• **The task**: For the entries below, repeat exactly each line starting with the one that contains "Horizontal Bar Chart" and going on through the one that contains "(in descending order)", and no others.

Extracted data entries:

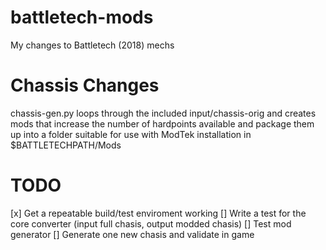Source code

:# battletech-mods
My changes to Battletech (2018) mechs

# Chassis Changes
chassis-gen.py loops through the included input/chassis-orig and creates mods that increase the number of hardpoints available and package them up into a folder suitable for use with ModTek installation in $BATTLETECHPATH/Mods

# TODO
[x] Get a repeatable build/test enviroment working
[] Write a test for the core converter (input full chasis, output modded chasis)
[] Test mod generator
[] Generate one new chasis and validate in game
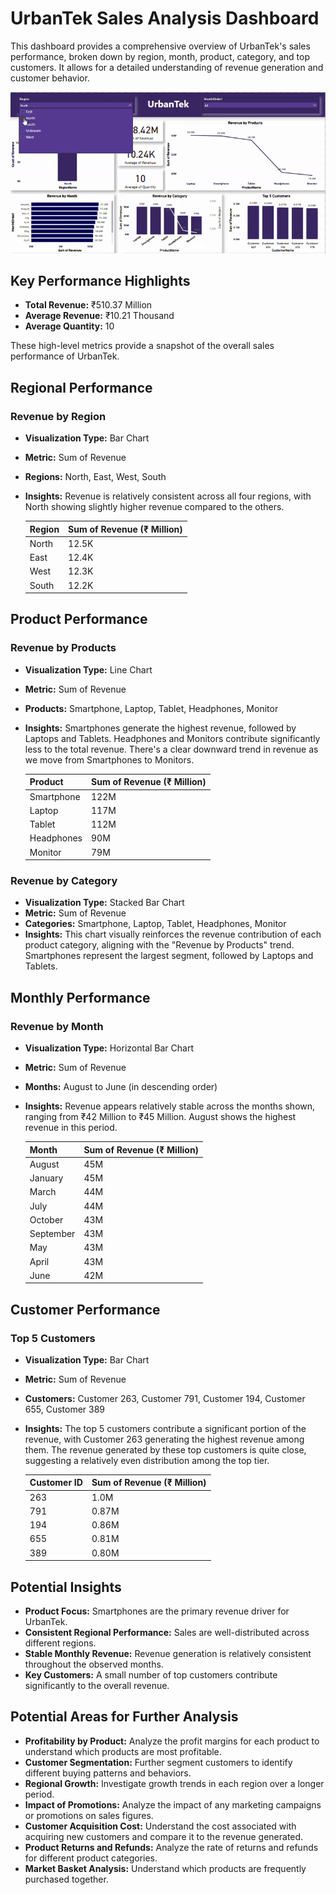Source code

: # UrbanTek Sales Analysis Dashboard

This dashboard provides a comprehensive overview of UrbanTek's sales performance, broken down by region, month, product, category, and top customers. It allows for a detailed understanding of revenue generation and customer behavior.

<div align="center">
  <img src="Assets/Dashboard-Demo.gif" alt="Dashboard Demo" width="700"/>
</div>

## Key Performance Highlights

* **Total Revenue:** ₹510.37 Million
* **Average Revenue:** ₹10.21 Thousand
* **Average Quantity:** 10

These high-level metrics provide a snapshot of the overall sales performance of UrbanTek.

## Regional Performance

### Revenue by Region

* **Visualization Type:** Bar Chart
* **Metric:** Sum of Revenue
* **Regions:** North, East, West, South
* **Insights:** Revenue is relatively consistent across all four regions, with North showing slightly higher revenue compared to the others.

    | Region | Sum of Revenue (₹ Million) |
    | :----- | :------------------------- |
    | North  | 12.5K                      |
    | East   | 12.4K                      |
    | West   | 12.3K                      |
    | South  | 12.2K                      |

## Product Performance

### Revenue by Products

* **Visualization Type:** Line Chart
* **Metric:** Sum of Revenue
* **Products:** Smartphone, Laptop, Tablet, Headphones, Monitor
* **Insights:** Smartphones generate the highest revenue, followed by Laptops and Tablets. Headphones and Monitors contribute significantly less to the total revenue. There's a clear downward trend in revenue as we move from Smartphones to Monitors.

    | Product     | Sum of Revenue (₹ Million) |
    | :---------- | :------------------------- |
    | Smartphone  | 122M                       |
    | Laptop      | 117M                       |
    | Tablet      | 112M                       |
    | Headphones  | 90M                        |
    | Monitor     | 79M                        |

### Revenue by Category

* **Visualization Type:** Stacked Bar Chart
* **Metric:** Sum of Revenue
* **Categories:** Smartphone, Laptop, Tablet, Headphones, Monitor
* **Insights:** This chart visually reinforces the revenue contribution of each product category, aligning with the "Revenue by Products" trend. Smartphones represent the largest segment, followed by Laptops and Tablets.

## Monthly Performance

### Revenue by Month

* **Visualization Type:** Horizontal Bar Chart
* **Metric:** Sum of Revenue
* **Months:** August to June (in descending order)
* **Insights:** Revenue appears relatively stable across the months shown, ranging from ₹42 Million to ₹45 Million. August shows the highest revenue in this period.

    | Month     | Sum of Revenue (₹ Million) |
    | :-------- | :------------------------- |
    | August    | 45M                        |
    | January   | 45M                        |
    | March     | 44M                        |
    | July      | 44M                        |
    | October   | 43M                        |
    | September | 43M                        |
    | May       | 43M                        |
    | April     | 43M                        |
    | June      | 42M                        |

## Customer Performance

### Top 5 Customers

* **Visualization Type:** Bar Chart
* **Metric:** Sum of Revenue
* **Customers:** Customer 263, Customer 791, Customer 194, Customer 655, Customer 389
* **Insights:** The top 5 customers contribute a significant portion of the revenue, with Customer 263 generating the highest revenue among them. The revenue generated by these top customers is quite close, suggesting a relatively even distribution among the top tier.

    | Customer ID | Sum of Revenue (₹ Million) |
    | :---------- | :------------------------- |
    | 263         | 1.0M                       |
    | 791         | 0.87M                      |
    | 194         | 0.86M                      |
    | 655         | 0.81M                      |
    | 389         | 0.80M                      |

## Potential Insights

* **Product Focus:** Smartphones are the primary revenue driver for UrbanTek.
* **Consistent Regional Performance:** Sales are well-distributed across different regions.
* **Stable Monthly Revenue:** Revenue generation is relatively consistent throughout the observed months.
* **Key Customers:** A small number of top customers contribute significantly to the overall revenue.

## Potential Areas for Further Analysis

* **Profitability by Product:** Analyze the profit margins for each product to understand which products are most profitable.
* **Customer Segmentation:** Further segment customers to identify different buying patterns and behaviors.
* **Regional Growth:** Investigate growth trends in each region over a longer period.
* **Impact of Promotions:** Analyze the impact of any marketing campaigns or promotions on sales figures.
* **Customer Acquisition Cost:** Understand the cost associated with acquiring new customers and compare it to the revenue generated.
* **Product Returns and Refunds:** Analyze the rate of returns and refunds for different product categories.
* **Market Basket Analysis:** Understand which products are frequently purchased together.
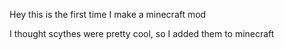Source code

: Hey this is the first time I make a minecraft mod

I thought scythes were pretty cool, so I added them to minecraft
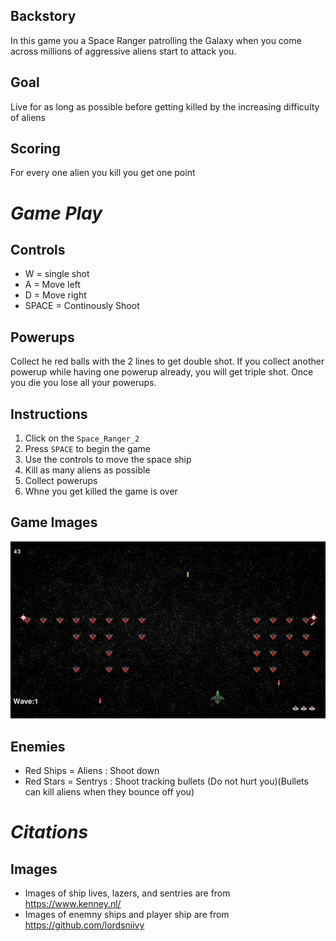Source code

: ## Backstory

In this game you a Space Ranger patrolling the Galaxy when you come across millions of aggressive aliens start to attack you. 

## Goal

Live for as long as possible before getting killed by the increasing difficulty of aliens

## Scoring

For every one alien you kill you get one point



# **_Game Play_**

## Controls

- W = single shot
- A = Move left
- D = Move right
- SPACE = Continously Shoot

## Powerups

Collect he red balls with the 2 lines to get double shot. If you collect another powerup while having one powerup already, you will get triple shot. Once you die you lose all your powerups.

## Instructions

1. Click on the `Space_Ranger_2` 
2. Press `SPACE` to begin the game
3. Use the controls to move the space ship
4. Kill as many aliens as possible
5. Collect powerups
6. Whne you get killed the game is over

## Game Images
![Screenshot](https://raw.githubusercontent.com/Superbear321/Space-Rangers/master/Screenshot%20(1).png)

## Enemies
- Red Ships = Aliens : Shoot down
- Red Stars = Sentrys : Shoot tracking bullets (Do not hurt you)(Bullets can kill aliens when they bounce off you)



# **_Citations_**

## Images
- Images of ship lives, lazers, and sentries are from https://www.kenney.nl/
- Images of enemny ships and player ship are from https://github.com/lordsniivy
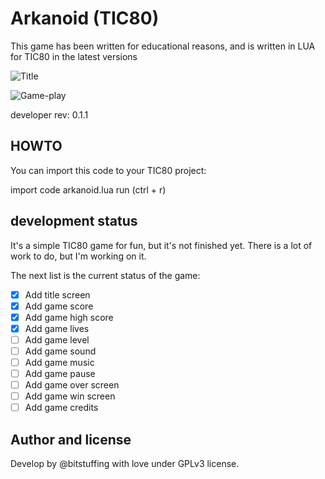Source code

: # Arkanoid (TIC80) 

This game has been written for educational reasons, 
and is written in LUA for TIC80 in the latest versions 

![Title](https://i.ibb.co/P1FHs9P/Captura-desde-2023-03-31-18-24-18.png)

![Game-play](https://i.ibb.co/6W56dds/Captura-desde-2023-03-31-18-24-10.png)

developer rev: 0.1.1

## HOWTO

You can import this code to your TIC80 project:

import code arkanoid.lua
run (ctrl + r)

## development status

It's a simple TIC80 game for fun, but it's not finished yet. There is a lot of work to do, but I'm working on it.

The next list is the current status of the game:

- [x] Add title screen
- [x] Add game score
- [x] Add game high score
- [x] Add game lives
- [ ] Add game level
- [ ] Add game sound
- [ ] Add game music
- [ ] Add game pause
- [ ] Add game over screen
- [ ] Add game win screen
- [ ] Add game credits

## Author and license 

Develop by @bitstuffing with love under GPLv3 license.

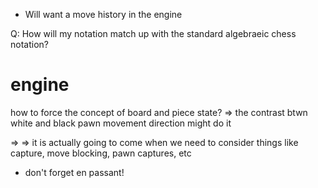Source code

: - Will want a move history in the engine

Q: How will my notation match up with the standard algebraeic chess notation?


# engine

how to force the concept of board and piece state?
  => the contrast btwn white and black pawn movement direction might do it

  => => it is actually going to come when we need to consider things like capture, move blocking, pawn captures, etc

- don't forget en passant!

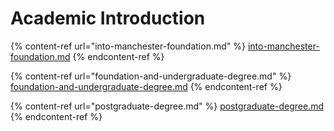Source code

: # Academic Introduction

{% content-ref url="into-manchester-foundation.md" %}
[into-manchester-foundation.md](into-manchester-foundation.md)
{% endcontent-ref %}

{% content-ref url="foundation-and-undergraduate-degree.md" %}
[foundation-and-undergraduate-degree.md](foundation-and-undergraduate-degree.md)
{% endcontent-ref %}

{% content-ref url="postgraduate-degree.md" %}
[postgraduate-degree.md](postgraduate-degree.md)
{% endcontent-ref %}

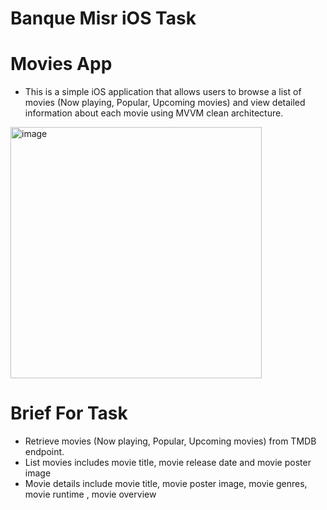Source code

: # Banque Misr iOS Task

# Movies App
- This is a simple iOS application that allows users to browse a list of movies (Now playing, Popular, Upcoming movies) and view detailed information about each movie using MVVM clean architecture.

<img width="402" alt="image" src="https://github.com/ZyadGalal/ProekspertTask/assets/17854404/c83f855d-a71d-47ea-91d0-90a0d003aefa">

# Brief For Task
- Retrieve movies (Now playing, Popular, Upcoming movies) from TMDB endpoint.
- List movies includes movie title, movie release date and movie poster image
- Movie details include movie title, movie poster image, movie genres, movie runtime , movie overview
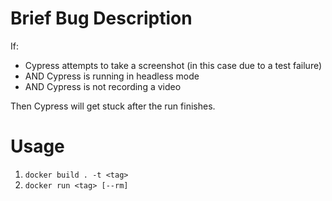 # Brief Bug Description

If:

- Cypress attempts to take a screenshot (in this case due to a test
  failure)
- AND Cypress is running in headless mode
- AND Cypress is not recording a video

Then Cypress will get stuck after the run finishes.

# Usage

1. `docker build . -t <tag>`
2. `docker run <tag> [--rm]`
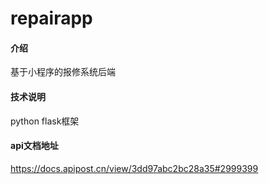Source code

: # repairapp

#### 介绍
基于小程序的报修系统后端

#### 技术说明
python flask框架

#### api文档地址
https://docs.apipost.cn/view/3dd97abc2bc28a35#2999399

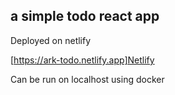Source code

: ## a simple todo react app

Deployed on netlify

[https://ark-todo.netlify.app]Netlify

Can be run on localhost using docker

• **Task response**:
* **Visualization Type:** Horizontal Bar Chart
* **Metric:** Sum of Revenue
* **Months:** August to June (in descending order)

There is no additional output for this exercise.